----- Material for the task -----

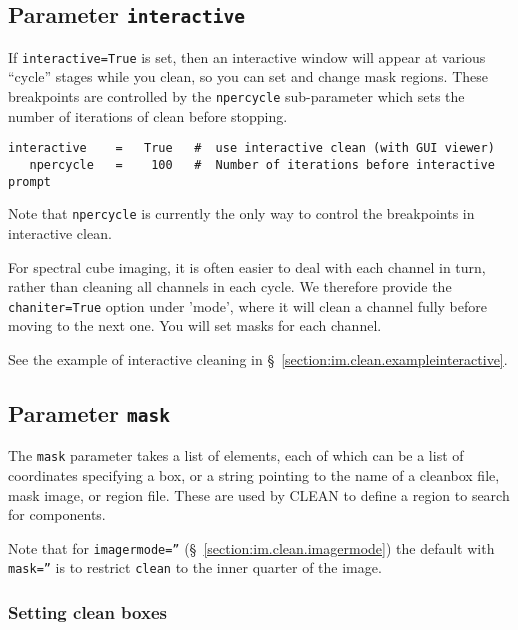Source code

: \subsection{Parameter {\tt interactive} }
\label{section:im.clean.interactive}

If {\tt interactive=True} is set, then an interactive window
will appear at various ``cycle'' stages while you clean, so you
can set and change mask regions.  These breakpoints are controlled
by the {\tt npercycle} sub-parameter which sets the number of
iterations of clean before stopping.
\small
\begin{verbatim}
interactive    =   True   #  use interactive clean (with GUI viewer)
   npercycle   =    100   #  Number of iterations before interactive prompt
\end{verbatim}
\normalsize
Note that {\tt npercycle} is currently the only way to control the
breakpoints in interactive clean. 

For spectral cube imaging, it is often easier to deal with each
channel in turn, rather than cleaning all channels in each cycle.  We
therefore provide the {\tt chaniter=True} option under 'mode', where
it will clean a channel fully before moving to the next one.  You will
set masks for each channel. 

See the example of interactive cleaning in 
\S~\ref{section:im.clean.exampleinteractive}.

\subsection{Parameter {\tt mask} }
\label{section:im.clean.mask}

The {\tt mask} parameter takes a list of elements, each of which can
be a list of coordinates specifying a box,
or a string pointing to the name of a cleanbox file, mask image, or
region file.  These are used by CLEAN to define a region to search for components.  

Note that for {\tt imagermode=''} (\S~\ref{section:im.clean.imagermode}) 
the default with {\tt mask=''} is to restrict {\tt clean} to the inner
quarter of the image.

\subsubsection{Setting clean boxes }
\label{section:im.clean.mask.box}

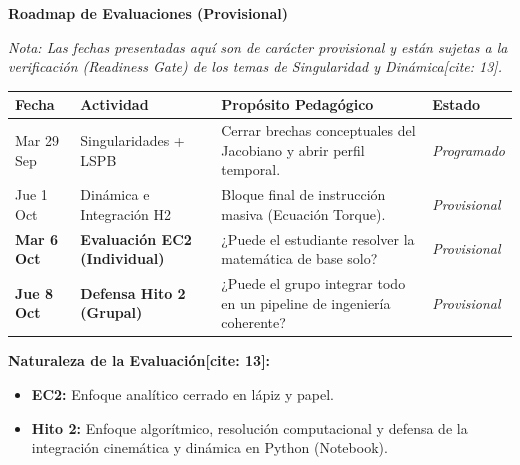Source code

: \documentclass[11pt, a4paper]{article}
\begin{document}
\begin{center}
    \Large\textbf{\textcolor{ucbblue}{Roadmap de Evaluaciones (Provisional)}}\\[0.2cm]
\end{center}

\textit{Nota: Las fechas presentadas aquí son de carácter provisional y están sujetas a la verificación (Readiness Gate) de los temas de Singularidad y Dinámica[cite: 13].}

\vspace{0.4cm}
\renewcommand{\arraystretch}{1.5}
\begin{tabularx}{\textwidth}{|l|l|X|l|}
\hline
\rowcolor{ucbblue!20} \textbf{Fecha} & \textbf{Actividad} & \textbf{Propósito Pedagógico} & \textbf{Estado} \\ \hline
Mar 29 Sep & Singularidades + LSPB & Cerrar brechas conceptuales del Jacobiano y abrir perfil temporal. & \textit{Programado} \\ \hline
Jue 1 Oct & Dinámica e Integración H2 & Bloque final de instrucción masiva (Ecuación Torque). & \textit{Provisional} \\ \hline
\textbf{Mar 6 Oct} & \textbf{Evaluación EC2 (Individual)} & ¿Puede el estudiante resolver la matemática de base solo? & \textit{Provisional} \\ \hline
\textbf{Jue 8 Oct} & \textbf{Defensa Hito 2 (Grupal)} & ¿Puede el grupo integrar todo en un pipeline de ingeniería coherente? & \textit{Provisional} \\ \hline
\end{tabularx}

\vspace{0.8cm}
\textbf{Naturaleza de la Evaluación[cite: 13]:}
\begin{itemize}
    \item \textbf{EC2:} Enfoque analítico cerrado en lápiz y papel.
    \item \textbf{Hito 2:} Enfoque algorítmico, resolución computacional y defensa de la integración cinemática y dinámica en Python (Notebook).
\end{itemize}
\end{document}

-----

Task item: In the answer, include exactly the lines from the one containing "or a string" through the end of the records above and no pictures at all.

Output of the task:
or a string pointing to the name of a cleanbox file, mask image, or
region file.  These are used by CLEAN to define a region to search for components.  

Note that for {\tt imagermode=''} (\S~\ref{section:im.clean.imagermode}) 
the default with {\tt mask=''} is to restrict {\tt clean} to the inner
quarter of the image.

\subsubsection{Setting clean boxes }
\label{section:im.clean.mask.box}

Source code

: \documentclass[11pt, a4paper]{article}
\begin{document}
\begin{center}
    \Large\textbf{\textcolor{ucbblue}{Roadmap de Evaluaciones (Provisional)}}\\[0.2cm]
\end{center}

\textit{Nota: Las fechas presentadas aquí son de carácter provisional y están sujetas a la verificación (Readiness Gate) de los temas de Singularidad y Dinámica[cite: 13].}

\vspace{0.4cm}
\renewcommand{\arraystretch}{1.5}
\begin{tabularx}{\textwidth}{|l|l|X|l|}
\hline
\rowcolor{ucbblue!20} \textbf{Fecha} & \textbf{Actividad} & \textbf{Propósito Pedagógico} & \textbf{Estado} \\ \hline
Mar 29 Sep & Singularidades + LSPB & Cerrar brechas conceptuales del Jacobiano y abrir perfil temporal. & \textit{Programado} \\ \hline
Jue 1 Oct & Dinámica e Integración H2 & Bloque final de instrucción masiva (Ecuación Torque). & \textit{Provisional} \\ \hline
\textbf{Mar 6 Oct} & \textbf{Evaluación EC2 (Individual)} & ¿Puede el estudiante resolver la matemática de base solo? & \textit{Provisional} \\ \hline
\textbf{Jue 8 Oct} & \textbf{Defensa Hito 2 (Grupal)} & ¿Puede el grupo integrar todo en un pipeline de ingeniería coherente? & \textit{Provisional} \\ \hline
\end{tabularx}

\vspace{0.8cm}
\textbf{Naturaleza de la Evaluación[cite: 13]:}
\begin{itemize}
    \item \textbf{EC2:} Enfoque analítico cerrado en lápiz y papel.
    \item \textbf{Hito 2:} Enfoque algorítmico, resolución computacional y defensa de la integración cinemática y dinámica en Python (Notebook).
\end{itemize}
\end{document}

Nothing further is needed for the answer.